EXERCISE DETAILS:
Return all lines from the listing below in which the string "tests" occurs.

GIVEN DATA:
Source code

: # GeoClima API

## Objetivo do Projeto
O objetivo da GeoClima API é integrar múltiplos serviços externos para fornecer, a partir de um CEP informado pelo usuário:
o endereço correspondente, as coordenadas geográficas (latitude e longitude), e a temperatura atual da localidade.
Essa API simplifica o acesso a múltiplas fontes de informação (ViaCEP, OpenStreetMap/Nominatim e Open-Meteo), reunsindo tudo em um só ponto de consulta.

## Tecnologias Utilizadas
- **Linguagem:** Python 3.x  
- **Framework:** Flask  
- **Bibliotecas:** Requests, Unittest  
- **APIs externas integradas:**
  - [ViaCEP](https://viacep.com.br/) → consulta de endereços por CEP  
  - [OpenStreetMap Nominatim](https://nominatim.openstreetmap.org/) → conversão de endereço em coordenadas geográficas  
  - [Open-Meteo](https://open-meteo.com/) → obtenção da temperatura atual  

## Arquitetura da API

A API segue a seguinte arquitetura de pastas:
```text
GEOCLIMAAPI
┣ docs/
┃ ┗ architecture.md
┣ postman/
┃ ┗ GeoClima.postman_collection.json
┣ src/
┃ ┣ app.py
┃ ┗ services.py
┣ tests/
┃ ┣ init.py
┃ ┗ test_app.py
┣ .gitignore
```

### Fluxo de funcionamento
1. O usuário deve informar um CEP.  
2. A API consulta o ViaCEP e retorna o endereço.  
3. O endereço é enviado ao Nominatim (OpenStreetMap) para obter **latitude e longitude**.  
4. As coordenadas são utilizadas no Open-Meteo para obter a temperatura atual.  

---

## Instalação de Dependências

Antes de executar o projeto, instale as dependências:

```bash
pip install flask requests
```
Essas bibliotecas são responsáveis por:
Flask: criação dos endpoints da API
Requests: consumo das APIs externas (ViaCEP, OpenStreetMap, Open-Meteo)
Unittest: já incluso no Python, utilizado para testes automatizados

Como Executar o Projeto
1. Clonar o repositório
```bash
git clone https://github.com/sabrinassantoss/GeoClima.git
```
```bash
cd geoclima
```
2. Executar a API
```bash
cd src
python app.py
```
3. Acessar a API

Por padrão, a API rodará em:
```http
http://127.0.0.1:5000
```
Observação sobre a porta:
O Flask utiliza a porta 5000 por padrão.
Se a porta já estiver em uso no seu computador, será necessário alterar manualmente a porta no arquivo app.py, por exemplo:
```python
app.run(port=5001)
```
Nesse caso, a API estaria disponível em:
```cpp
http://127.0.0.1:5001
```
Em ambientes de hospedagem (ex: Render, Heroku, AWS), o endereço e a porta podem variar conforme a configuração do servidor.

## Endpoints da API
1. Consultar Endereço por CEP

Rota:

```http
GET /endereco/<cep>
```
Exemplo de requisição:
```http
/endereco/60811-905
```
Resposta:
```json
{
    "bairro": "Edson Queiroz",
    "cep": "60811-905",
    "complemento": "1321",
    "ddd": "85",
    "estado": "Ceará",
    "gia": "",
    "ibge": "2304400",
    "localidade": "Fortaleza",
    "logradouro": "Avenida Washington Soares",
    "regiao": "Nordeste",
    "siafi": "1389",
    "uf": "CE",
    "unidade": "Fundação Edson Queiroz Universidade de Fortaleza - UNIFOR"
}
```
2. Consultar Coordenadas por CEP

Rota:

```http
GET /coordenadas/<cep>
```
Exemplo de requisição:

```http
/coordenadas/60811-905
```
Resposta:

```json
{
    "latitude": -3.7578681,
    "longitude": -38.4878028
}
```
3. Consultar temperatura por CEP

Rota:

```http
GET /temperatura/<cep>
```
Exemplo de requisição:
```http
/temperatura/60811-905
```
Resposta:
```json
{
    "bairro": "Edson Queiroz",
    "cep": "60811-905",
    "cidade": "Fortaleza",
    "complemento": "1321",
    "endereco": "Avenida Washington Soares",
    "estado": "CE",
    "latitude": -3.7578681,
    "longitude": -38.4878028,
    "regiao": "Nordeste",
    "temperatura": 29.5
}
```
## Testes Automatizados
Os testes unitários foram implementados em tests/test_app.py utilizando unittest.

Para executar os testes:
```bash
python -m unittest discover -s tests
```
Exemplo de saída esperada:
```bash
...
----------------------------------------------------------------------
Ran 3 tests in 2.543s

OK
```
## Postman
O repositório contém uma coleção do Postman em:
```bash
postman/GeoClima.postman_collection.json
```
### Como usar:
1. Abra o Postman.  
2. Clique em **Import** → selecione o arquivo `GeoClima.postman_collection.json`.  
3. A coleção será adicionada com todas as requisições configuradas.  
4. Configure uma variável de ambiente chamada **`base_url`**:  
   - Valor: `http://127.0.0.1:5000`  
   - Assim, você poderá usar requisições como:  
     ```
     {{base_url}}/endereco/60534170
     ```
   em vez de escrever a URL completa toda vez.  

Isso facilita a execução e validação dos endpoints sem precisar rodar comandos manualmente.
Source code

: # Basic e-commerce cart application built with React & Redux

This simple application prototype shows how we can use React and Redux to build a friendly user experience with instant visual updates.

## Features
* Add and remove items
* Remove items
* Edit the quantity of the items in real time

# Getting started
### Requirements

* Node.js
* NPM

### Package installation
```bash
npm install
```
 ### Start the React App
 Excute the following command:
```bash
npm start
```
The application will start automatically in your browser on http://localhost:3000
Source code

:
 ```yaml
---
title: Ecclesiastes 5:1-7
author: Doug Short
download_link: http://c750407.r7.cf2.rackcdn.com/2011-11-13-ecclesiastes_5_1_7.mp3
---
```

RESULT:
┣ tests/
Os testes unitários foram implementados em tests/test_app.py utilizando unittest.
python -m unittest discover -s tests
Ran 3 tests in 2.543s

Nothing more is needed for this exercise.